I get the feeling that Cannon is mixing up the struggle for legalization of gay marriage, with gay marriage itself. I feel like he is under the impression that if two people of the same sex want to get married, it is to increase respect and visibility for gay people. And not because, you know, they just want to marry each other.
But in an alternate universe in which I'm not already married, if I wanted to marry a woman and she was African-American, I'm reasonably certain the reason would not be to belatedly validate the civil rights struggle of 40 years ago. Rather, it would be because I loved her and wanted to marry her.
It certainly may be the case that there are gay couples marrying each other simply because they can, and they want the whole world to see that they can. I can see how that might demean the institution of marriage in some peoples' eyes. What I don't see is how that would apply in a world where same-sex marriage has been legal for decades and is largely accepted by society. That will be a society where homosexual marriage is no less (and no more) mundane than heterosexual marriage. I didn't marry my wife just to make the world show us straight people the proper respect.
So I wondered, is this a widespread belief? Do some straights really think gay people just want marriage rights for validation, a way of accruing respect and making their presence known?

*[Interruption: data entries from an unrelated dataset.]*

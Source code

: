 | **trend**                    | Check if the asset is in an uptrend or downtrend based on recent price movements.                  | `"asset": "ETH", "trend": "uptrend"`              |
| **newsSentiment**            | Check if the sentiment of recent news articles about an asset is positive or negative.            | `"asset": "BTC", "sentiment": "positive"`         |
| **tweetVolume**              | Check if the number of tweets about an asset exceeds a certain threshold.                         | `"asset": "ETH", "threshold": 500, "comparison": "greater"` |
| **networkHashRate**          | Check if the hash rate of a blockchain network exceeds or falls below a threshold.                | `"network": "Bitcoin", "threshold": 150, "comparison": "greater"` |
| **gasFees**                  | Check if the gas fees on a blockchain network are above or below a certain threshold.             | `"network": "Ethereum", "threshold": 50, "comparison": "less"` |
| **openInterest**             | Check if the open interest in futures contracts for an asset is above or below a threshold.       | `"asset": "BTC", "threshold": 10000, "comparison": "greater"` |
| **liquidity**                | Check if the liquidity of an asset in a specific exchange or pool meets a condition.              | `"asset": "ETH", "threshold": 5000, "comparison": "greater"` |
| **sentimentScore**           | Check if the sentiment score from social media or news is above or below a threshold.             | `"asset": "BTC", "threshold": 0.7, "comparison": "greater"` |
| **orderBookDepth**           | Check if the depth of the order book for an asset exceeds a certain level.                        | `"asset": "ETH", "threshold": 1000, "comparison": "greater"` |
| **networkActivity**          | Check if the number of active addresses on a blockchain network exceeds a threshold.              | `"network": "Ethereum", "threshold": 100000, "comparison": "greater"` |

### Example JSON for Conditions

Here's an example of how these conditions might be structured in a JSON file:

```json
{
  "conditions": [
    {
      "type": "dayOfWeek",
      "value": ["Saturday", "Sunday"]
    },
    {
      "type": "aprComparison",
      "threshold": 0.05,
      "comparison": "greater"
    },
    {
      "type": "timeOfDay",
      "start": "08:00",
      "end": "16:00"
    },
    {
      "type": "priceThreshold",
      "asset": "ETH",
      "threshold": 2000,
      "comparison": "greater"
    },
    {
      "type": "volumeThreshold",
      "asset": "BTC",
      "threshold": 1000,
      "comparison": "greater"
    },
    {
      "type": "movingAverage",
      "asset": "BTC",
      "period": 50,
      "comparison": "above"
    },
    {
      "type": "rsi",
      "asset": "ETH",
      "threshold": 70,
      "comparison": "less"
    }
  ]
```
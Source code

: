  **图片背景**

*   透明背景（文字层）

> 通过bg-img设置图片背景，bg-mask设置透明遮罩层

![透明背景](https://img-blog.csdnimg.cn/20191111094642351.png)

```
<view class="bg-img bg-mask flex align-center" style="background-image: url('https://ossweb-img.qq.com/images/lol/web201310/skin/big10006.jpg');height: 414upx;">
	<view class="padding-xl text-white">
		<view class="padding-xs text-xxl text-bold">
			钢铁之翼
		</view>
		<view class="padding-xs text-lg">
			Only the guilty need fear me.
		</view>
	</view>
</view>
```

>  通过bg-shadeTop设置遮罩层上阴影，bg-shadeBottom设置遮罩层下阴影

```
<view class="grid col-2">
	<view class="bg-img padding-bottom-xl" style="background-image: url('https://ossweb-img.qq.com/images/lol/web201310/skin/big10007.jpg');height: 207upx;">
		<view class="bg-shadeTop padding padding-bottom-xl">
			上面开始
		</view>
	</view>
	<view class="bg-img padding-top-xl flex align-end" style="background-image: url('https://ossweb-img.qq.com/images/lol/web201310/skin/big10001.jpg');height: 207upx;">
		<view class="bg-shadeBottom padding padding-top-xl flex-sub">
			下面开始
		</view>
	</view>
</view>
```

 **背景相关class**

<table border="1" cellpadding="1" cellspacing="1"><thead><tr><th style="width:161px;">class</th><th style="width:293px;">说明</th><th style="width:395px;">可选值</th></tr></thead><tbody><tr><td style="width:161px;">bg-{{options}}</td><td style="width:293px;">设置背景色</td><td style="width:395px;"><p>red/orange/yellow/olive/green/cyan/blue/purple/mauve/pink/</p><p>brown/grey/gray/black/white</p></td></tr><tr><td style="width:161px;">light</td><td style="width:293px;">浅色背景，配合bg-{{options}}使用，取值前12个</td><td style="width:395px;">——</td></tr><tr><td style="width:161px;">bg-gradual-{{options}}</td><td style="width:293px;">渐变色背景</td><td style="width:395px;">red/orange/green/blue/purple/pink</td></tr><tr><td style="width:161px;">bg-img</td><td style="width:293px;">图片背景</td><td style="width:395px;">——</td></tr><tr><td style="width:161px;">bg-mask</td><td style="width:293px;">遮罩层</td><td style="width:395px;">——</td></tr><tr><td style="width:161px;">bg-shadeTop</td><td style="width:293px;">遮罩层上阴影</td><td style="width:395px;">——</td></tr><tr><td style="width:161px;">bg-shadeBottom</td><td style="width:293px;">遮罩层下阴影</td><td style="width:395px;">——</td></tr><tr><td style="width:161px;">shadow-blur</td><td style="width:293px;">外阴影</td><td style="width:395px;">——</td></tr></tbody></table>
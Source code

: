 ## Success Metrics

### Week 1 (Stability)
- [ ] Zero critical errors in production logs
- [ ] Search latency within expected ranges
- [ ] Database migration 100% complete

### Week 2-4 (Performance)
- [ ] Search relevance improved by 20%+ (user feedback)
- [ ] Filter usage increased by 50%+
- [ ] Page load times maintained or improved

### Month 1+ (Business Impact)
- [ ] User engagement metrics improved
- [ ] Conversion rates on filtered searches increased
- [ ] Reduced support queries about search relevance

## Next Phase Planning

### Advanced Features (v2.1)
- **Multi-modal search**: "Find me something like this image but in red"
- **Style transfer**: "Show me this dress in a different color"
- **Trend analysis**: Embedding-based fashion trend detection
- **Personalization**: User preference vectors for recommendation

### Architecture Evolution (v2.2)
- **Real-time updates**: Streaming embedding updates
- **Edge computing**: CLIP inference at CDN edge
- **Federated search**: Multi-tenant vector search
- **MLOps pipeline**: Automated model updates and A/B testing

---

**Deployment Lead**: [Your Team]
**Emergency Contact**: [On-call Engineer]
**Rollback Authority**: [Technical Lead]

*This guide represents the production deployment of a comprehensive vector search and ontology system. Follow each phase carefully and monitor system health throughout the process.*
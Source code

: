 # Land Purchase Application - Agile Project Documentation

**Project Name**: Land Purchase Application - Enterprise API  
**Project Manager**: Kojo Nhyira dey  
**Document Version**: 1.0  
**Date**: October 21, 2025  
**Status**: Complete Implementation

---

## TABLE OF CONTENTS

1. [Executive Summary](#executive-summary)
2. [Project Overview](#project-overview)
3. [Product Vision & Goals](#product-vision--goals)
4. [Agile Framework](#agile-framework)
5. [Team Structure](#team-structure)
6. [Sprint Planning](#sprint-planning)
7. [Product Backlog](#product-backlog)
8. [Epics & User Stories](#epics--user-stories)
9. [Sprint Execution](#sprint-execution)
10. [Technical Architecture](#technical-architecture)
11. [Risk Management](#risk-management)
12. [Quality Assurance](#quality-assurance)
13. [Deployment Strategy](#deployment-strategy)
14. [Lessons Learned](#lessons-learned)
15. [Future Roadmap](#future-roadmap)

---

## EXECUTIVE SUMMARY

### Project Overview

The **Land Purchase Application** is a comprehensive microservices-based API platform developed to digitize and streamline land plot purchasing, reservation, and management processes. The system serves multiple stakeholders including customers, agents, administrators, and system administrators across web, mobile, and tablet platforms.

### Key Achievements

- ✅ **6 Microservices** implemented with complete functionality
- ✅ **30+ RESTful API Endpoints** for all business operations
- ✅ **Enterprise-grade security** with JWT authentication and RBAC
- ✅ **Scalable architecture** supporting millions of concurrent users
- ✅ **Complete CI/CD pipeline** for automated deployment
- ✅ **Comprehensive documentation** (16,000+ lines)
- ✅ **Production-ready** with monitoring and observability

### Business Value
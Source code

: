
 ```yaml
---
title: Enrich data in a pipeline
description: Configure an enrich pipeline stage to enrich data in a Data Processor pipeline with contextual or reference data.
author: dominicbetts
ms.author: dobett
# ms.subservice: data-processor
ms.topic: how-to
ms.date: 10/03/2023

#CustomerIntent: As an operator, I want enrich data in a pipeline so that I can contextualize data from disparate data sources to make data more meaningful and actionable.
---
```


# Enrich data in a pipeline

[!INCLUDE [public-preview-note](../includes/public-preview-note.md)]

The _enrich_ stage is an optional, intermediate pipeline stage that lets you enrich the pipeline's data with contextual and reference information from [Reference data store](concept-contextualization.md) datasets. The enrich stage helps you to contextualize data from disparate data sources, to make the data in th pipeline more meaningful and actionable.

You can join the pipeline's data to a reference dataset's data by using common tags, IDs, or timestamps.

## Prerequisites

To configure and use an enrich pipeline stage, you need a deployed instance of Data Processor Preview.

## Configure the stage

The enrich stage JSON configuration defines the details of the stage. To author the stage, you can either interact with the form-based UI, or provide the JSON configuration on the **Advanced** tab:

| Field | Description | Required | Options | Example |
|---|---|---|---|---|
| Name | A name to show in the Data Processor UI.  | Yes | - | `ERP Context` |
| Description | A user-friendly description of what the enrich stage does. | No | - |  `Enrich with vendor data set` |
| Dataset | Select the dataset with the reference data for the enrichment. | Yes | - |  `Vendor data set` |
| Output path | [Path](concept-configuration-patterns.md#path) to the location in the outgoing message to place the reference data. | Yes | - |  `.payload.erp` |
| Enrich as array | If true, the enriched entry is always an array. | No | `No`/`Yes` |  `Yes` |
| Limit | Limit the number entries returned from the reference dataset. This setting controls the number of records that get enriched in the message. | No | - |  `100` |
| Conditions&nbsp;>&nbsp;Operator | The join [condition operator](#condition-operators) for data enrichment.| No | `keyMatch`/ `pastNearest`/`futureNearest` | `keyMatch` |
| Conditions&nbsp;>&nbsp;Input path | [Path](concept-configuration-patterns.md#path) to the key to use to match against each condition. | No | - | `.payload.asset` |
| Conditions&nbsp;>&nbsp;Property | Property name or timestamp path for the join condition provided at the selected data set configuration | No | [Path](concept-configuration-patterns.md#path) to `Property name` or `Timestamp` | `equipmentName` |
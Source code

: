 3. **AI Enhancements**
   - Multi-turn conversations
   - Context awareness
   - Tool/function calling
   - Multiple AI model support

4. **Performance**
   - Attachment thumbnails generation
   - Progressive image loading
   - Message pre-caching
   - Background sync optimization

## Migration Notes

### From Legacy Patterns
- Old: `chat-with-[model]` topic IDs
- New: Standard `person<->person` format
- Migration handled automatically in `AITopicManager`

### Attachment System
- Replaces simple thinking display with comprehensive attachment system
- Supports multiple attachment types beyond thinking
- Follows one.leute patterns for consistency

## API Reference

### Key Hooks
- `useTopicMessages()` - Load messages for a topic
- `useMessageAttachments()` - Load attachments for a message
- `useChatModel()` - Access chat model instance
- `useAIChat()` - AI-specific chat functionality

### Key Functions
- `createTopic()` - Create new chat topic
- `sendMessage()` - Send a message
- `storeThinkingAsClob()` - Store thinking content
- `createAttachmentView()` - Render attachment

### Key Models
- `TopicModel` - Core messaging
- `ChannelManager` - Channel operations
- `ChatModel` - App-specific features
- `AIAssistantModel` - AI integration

And then I decided I was just being silly. Just because Tim Cannon puts something in a column doesn't mean he thinks it's true. I know how opinion columns work. You start out with the conclusion you want (i.e., it's a good idea to oppose gay marriage even if you're not bigoted against gay people), and then you assemble an argument to get you there. That's why op-ed writers can employ logic that directly contradicts the logic they employed last week, and there's no shame in it or sense that they're being slippery.
But then that thought got overtaken by other thoughts.
I can denigrate the art form of the op-ed column all I want, but nevertheless it's hard to deny that a column comes from the columnist's brain, and as such reflects some of the columnist's assumptions about reality, just as a novel that is fiction will nevertheless reflect the novelist's worldview. Maybe Tim Cannon really does believe he lives in a world where gay people want marriage equality primarily as a means of increasing respect and visibility for gay people. And if he believes it, maybe other gay marriage opponents do too.
This matters to me because I've long heard from marriage equality opponents that gay marriage somehow diminishes the institution of heterosexual marriage. People who say this generally act as if the logic behind it does not need explaining (though I need it explained to me), so I gave up and decided it was just meaningless talk of the sort you hear on both sides of every emotionally charged controversy.
But I'd like to better understand what makes these people tick. If they actually believe that gay people want marriage equality as a way of increasing respect and visibility, then suddenly the claim that it diminishes marriage makes a lot more sense. I believe that stereotyping gay marriage opponents as 'God Hates Fags' troglodytes is not just morally wrong, but strategically counter-productive. I'd genuinely like to know how they see the world.
I still don't have much respect for the typical op-ed columnist, though.